Fig. 6: Reconstruction of Vetulicola cuneata (left) and V. rectangulata (right) in life.

Infestation by Vermilituus gregarius is below the surface of the anterior section, that is, within the exoskeleton. Reconstructions are based on specimens about 6-cm long.

Vermilituus gregarius occurs in four specimens of Vetulicola cuneata from the Chengjiang region (Figs. 2, 4, and 5), plus six specimens of Vetulicola rectangulata from the Haikou region (Fig. 3; Supplementary Figs. 1 and 2; Supplementary data file). Overall, at least 400 specimens of V. rectangulata and 80 specimens of V. cuneata have been collected from the Chengjiang biota (YKLP and CJHMD collections), meaning that Vermilituus gregarius is a rare associate of vetulicolians. Vetulicolian fossils occur as composite moulds where the rock splits through the specimen, each part containing components of both the external and internal surfaces (Supplementary Fig. 3). For the anterior part of Vetulicola, we interpret Vermilituus gregarius as occupying the space between the interior of the exoskeleton, and the convex surface that appears to demarcate the position of the internal anatomy (Figs. 2a–c, 3a, b, g, 4a, b; Supplementary Figs. 1b–e, 2a, b).

The number of Vermilituus gregarius per associated vetulicolian is variable, ranging from a single tube to 88 individuals (Supplementary data file), and in some cases, V. gregarius occurs in local aggregates of up to 25 individuals, for example in YKLP 13075 (Fig. 3c, e, f). In most cases where V. gregarius aggregates, the individuals are discrete, but occasionally some overlap. The overall size of V. gregarius is from 0.8 to 7.2 mm in length, with maximum diameter ranging from 0.4 to 1 mm (proximal width is circa 0.2 mm). Average tube length varies within individual Vetulicola specimens (Supplementary data file), by a minimum of 1.6 mm (specimens associated with CJHMD 00031) to a maximum of 6.4 mm (specimens associated with YKLP 13073).

Rather than representing post-mortem assemblages, or the result of Vermilituus scavenging or colonising vetulicolian carcasses, all evidence suggests that Vermilituus attached to the body surfaces of living vetulicolians. All infested vetulicolians are preserved within ‘event beds’5. This means that they were rapidly buried by sediment, and therefore post-mortem colonisation at the seabed is highly unlikely. Tubes of Vermilituus gregarius occur almost exclusively inside the vetulicolians, rather than the external body surface, and preferentially within the anterior part (Figs. 25; Supplementary Figs. 1 and 2). They are absent from other fossils preserved adjacent on the same slabs (Fig. 5a), and indeed have never been observed in other Chengjiang fossils in our investigations over the last three decades. Most specimens of V. gregarius occur in the anterior section of the vetulicolian body (n > 345) (Figs. 25, Supplementary Figs. 1 and 2), with just 4 specimens associated with the posterior section of the most-infested specimen in our collection (YKLP 13075, Fig. 3d). In this rare case, V. gregarius may have over-spilled onto the external surface of the animal or has been displaced post-mortem. Among those in the anterior part, most are located in the convex area between the central groove and the fin-like margins, with some concentrations often in the anterodorsal region (Fig. 3a, b). Only a few tubes of V. gregarius occur along the margins of Vetulicola. In one case, at least 10 U-shaped tubes grow with a posterior orientation in Vetulicola YKLP 10906 (Supplementary Fig. 1e). In Vetulicola YKLP 13075, there is a clear association of 24 V. gregarius with the central groove (Fig. 3f), each having a distinctive orientation with the narrow end of the tube pointing towards the groove.

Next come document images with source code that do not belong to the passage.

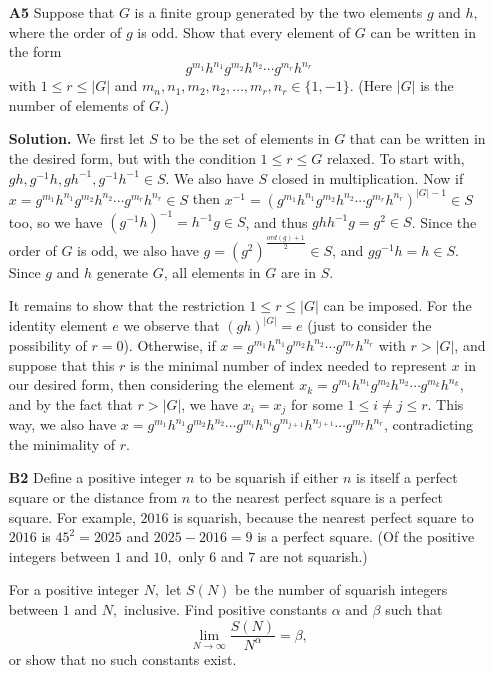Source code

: \documentclass[11pt,a4paper]{article}
\begin{document}
\begin{enumerate}
	\item[\textbf{A5}]Suppose that $G$ is a finite group generated by the two elements $g$ and $h,$ where the order of $g$ is odd. Show that every element of $G$ can be written in the form
	\[g^{m_1}h^{n_1}g^{m_2}h^{n_2}\cdots g^{m_r}h^{n_r}\]with $1\le r\le |G|$ and $m_n,n_1,m_2,n_2,\dots,m_r,n_r\in\{1,-1\}.$ (Here $|G|$ is the number of elements of $G.$)
	
	\textbf{Solution.} We first let $S$ to be the set of elements in $G$ that can be written in the desired form, but with the condition $1\le r\le G$ relaxed. To start with, $gh, g^{-1}h, gh^{-1}, g^{-1}h^{-1}\in S$. We also have $S$ closed in multiplication. 
	Now if $x=g^{m_1}h^{n_1}g^{m_2}h^{n_2}\cdots g^{m_r}h^{n_r}\in S$ then $x^{-1}=(g^{m_1}h^{n_1}g^{m_2}h^{n_2}\cdots g^{m_r}h^{n_r})^{|G|-1}\in S$ too, so we have $(g^{-1}h)^{-1}=h^{-1}g\in S$, and thus $ghh^{-1}g=g^2\in S$. Since the order of $G$ is odd, we also have $g=(g^2)^{\frac{ord(g)+1}{2}}\in S$, and $gg^{-1}h=h\in S$. Since $g$ and $h$ generate $G$, all elements in $G$ are in $S$. 
	
	It remains to show that the restriction $1\le r\le |G|$ can be imposed. For the identity element $e$ we observe that $(gh)^|G|=e$ (just to consider the possibility of $r=0$). Otherwise, if $x=g^{m_1}h^{n_1}g^{m_2}h^{n_2}\cdots g^{m_r}h^{n_r}$ with $r>|G|$, and suppose that this $r$ is the minimal number of index needed to represent $x$ in our desired form, then considering the element $x_k=g^{m_1}h^{n_1}g^{m_2}h^{n_2}\cdots g^{m_k}h^{n_k}$, and by the fact that $r>|G|$, we have $x_i=x_j$ for some $1\le i\neq j\le r$. This way, we also have 
	$x=g^{m_1}h^{n_1}g^{m_2}h^{n_2}\cdots g^{m_i}h^{n_i}g^{m_{j+1}}h^{n_{j+1}}\cdots g^{m_r}h^{n_r}$, contradicting the minimality of $r$. 
	
	\item[\textbf{B2}]Define a positive integer $n$ to be squarish if either $n$ is itself a perfect square or the distance from $n$ to the nearest perfect square is a perfect square. For example, $2016$ is squarish, because the nearest perfect square to $2016$ is $45^2=2025$ and $2025-2016=9$ is a perfect square. (Of the positive integers between $1$ and $10,$ only $6$ and $7$ are not squarish.)
	
	For a positive integer $N,$ let $S(N)$ be the number of squarish integers between $1$ and $N,$ inclusive. Find positive constants $\alpha$ and $\beta$ such that
	\[\lim_{N\to\infty}\frac{S(N)}{N^{\alpha}}=\beta,\]or show that no such constants exist.
	

\end{enumerate}
\end{document}
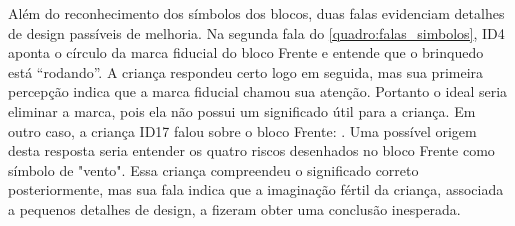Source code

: Além do reconhecimento dos símbolos dos blocos, duas falas evidenciam detalhes de design passíveis de melhoria. Na segunda fala do \autoref{quadro:falas_simbolos}, ID4 aponta o círculo da marca fiducial do bloco Frente e entende que o brinquedo está “rodando”. A criança respondeu certo logo em seguida, mas sua primeira percepção indica que a marca fiducial chamou sua atenção. Portanto o ideal seria eliminar a marca, pois ela não possui um significado útil para a criança. Em outro caso, a criança ID17 falou sobre o bloco Frente: . Uma possível origem desta resposta seria entender os quatro riscos desenhados no bloco Frente como símbolo de "vento". Essa criança compreendeu o significado correto posteriormente, mas sua fala indica que a imaginação fértil da criança, associada a pequenos detalhes de design, a fizeram obter uma conclusão inesperada.

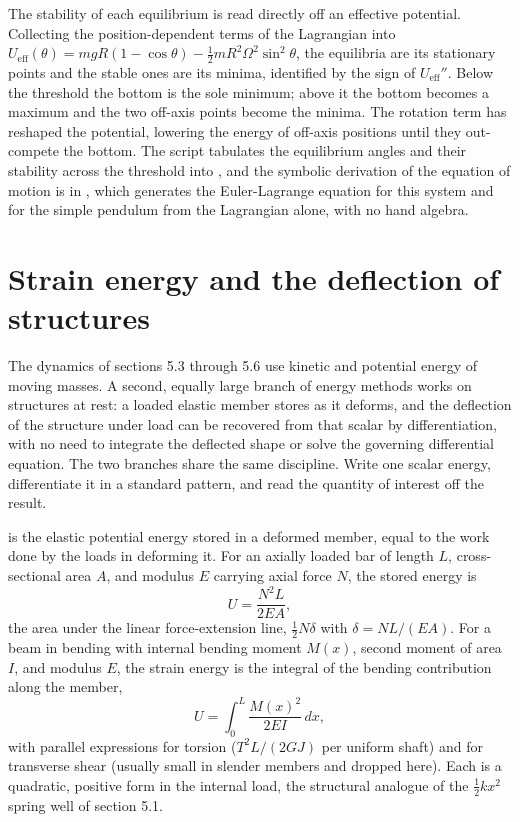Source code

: The stability of each equilibrium is read directly off an effective
potential. Collecting the position-dependent terms of the Lagrangian
into $U_\text{eff}(\theta) = m g R(1 - \cos\theta) - \tfrac12 m R^2
\Omega^2 \sin^2\theta$, the equilibria are its stationary points and the
stable ones are its minima, identified by the sign of $U_\text{eff}''$.
Below the threshold the bottom is the sole minimum; above it the bottom
becomes a maximum and the two off-axis points become the minima. The
rotation term has reshaped the potential, lowering the energy of
off-axis positions until they out-compete the bottom. The script
 tabulates the equilibrium angles and
their stability across the threshold into
, and the symbolic derivation of the
equation of motion is in , which
generates the Euler-Lagrange equation for this system and for the
simple pendulum from the Lagrangian alone, with no hand algebra.



\section{Strain energy and the deflection of structures}

The dynamics of sections 5.3 through 5.6 use kinetic and potential
energy of moving masses. A second, equally large branch of energy
methods works on structures at rest: a loaded elastic member stores
 as it deforms, and the deflection of the
structure under load can be recovered from that scalar by
differentiation, with no need to integrate the deflected shape or solve
the governing differential equation. The two branches share the same
discipline. Write one scalar energy, differentiate it in a standard
pattern, and read the quantity of interest off the result.

 is the elastic potential energy stored in a
deformed member, equal to the work done by the loads in deforming it.
For an axially loaded bar of length $L$, cross-sectional area $A$, and
modulus $E$ carrying axial force $N$, the stored energy is
\[
U = \frac{N^2 L}{2 E A},
\]
the area under the linear force-extension line, $\tfrac12 N \delta$ with
$\delta = NL/(EA)$. For a beam in bending with internal bending moment
$M(x)$, second moment of area $I$, and modulus $E$, the strain energy is
the integral of the bending contribution along the member,
\[
U = \int_0^L \frac{M(x)^2}{2 E I}\,dx,
\]
with parallel expressions for torsion ($T^2 L / (2GJ)$ per uniform shaft)
and for transverse shear (usually small in slender members and dropped
here). Each is a quadratic, positive form in the internal load, the
structural analogue of the $\tfrac12 k x^2$ spring well of
section 5.1.

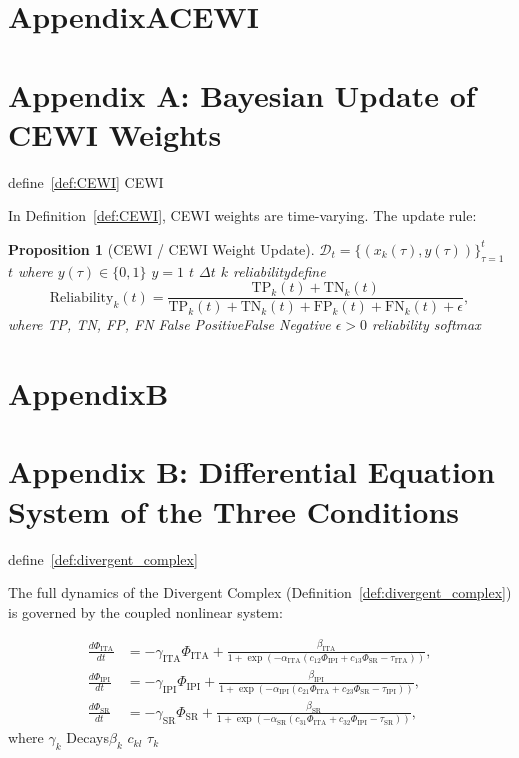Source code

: \documentclass[11pt,a4paper]{article}
\newtheorem{proposition}[theorem]{Proposition}
\theoremstyle{remark}
\begin{document}
\section{AppendixACEWI }
\section{Appendix A: Bayesian Update of CEWI Weights}

define~\ref{def:CEWI} CEWI 

In Definition~\ref{def:CEWI}, CEWI weights are time-varying. The update rule:

\begin{proposition}[CEWI  / CEWI Weight Update]
\label{prop:weight_update}
 $\mathcal{D}_t = \{(x_k(\tau), y(\tau))\}_{\tau=1}^{t}$  $t$ 
where $y(\tau) \in \{0, 1\}$ $y=1$  $t$  $\Delta t$ 
 $k$ reliabilitydefine
\[
\text{Reliability}_k(t) = \frac{\text{TP}_k(t) + \text{TN}_k(t)}
                                 {\text{TP}_k(t) + \text{TN}_k(t) + 
                                  \text{FP}_k(t) + \text{FN}_k(t) + \epsilon},
\]
where TP, TN, FP, FN False PositiveFalse Negative
$\epsilon > 0$ reliability softmax 
\end{proposition}

\section{AppendixB}
\section{Appendix B: Differential Equation System of the Three Conditions}

define~\ref{def:divergent_complex}

The full dynamics of the Divergent Complex (Definition~\ref{def:divergent_complex})
is governed by the coupled nonlinear system:

\begin{align}
\frac{d\Phi_{\text{ITA}}}{dt} &= 
    -\gamma_{\text{ITA}} \Phi_{\text{ITA}} + 
    \frac{\beta_{\text{ITA}}}{1 + \exp(-\alpha_{\text{ITA}}(c_{12}\Phi_{\text{IPI}} + c_{13}\Phi_{\text{SR}} - \tau_{\text{ITA}}))}, \\
\frac{d\Phi_{\text{IPI}}}{dt} &= 
    -\gamma_{\text{IPI}} \Phi_{\text{IPI}} + 
    \frac{\beta_{\text{IPI}}}{1 + \exp(-\alpha_{\text{IPI}}(c_{21}\Phi_{\text{ITA}} + c_{23}\Phi_{\text{SR}} - \tau_{\text{IPI}}))}, \\
\frac{d\Phi_{\text{SR}}}{dt} &= 
    -\gamma_{\text{SR}} \Phi_{\text{SR}} + 
    \frac{\beta_{\text{SR}}}{1 + \exp(-\alpha_{\text{SR}}(c_{31}\Phi_{\text{ITA}} + c_{32}\Phi_{\text{IPI}} - \tau_{\text{SR}}))},
\end{align}
where $\gamma_k$ Decays$\beta_k$ 
$c_{kl}$ $\tau_k$ 
\end{document}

The consistent occurrence of Vermilituus gregarius inside the anterior section of vetulicolians, combined with the observed patterns of localisation and occasional preferred orientation (Supplementary data file), argues against a chance post-mortem association, or generalist epibiontic habit. In the latter scenarios, the posterior section should also be infested. Furthermore, V. gregarius is absent from any other fossil organism in the Chengjiang biota, suggesting a highly specific relationship. The robust (possibly biomineralised) and curved tubes of V. gregarius are consistent with a sessile, attached ecology, but not with a motile scavenger that might have fed on vetulicolians after death. The size range of Vermilituus on each specimen (Supplementary data file) suggests animals growing in situ for some time, rather than colonising carrion. In addition, the lack of evidence for decay and disarticulation of infested vetulicolians combined with their preservation in event beds supports an in vivo association. In this light, the observed patterns in size, number and distribution of V. gregarius tubes also shed light on vetulicolian biology and the ecological relationship between the taxa.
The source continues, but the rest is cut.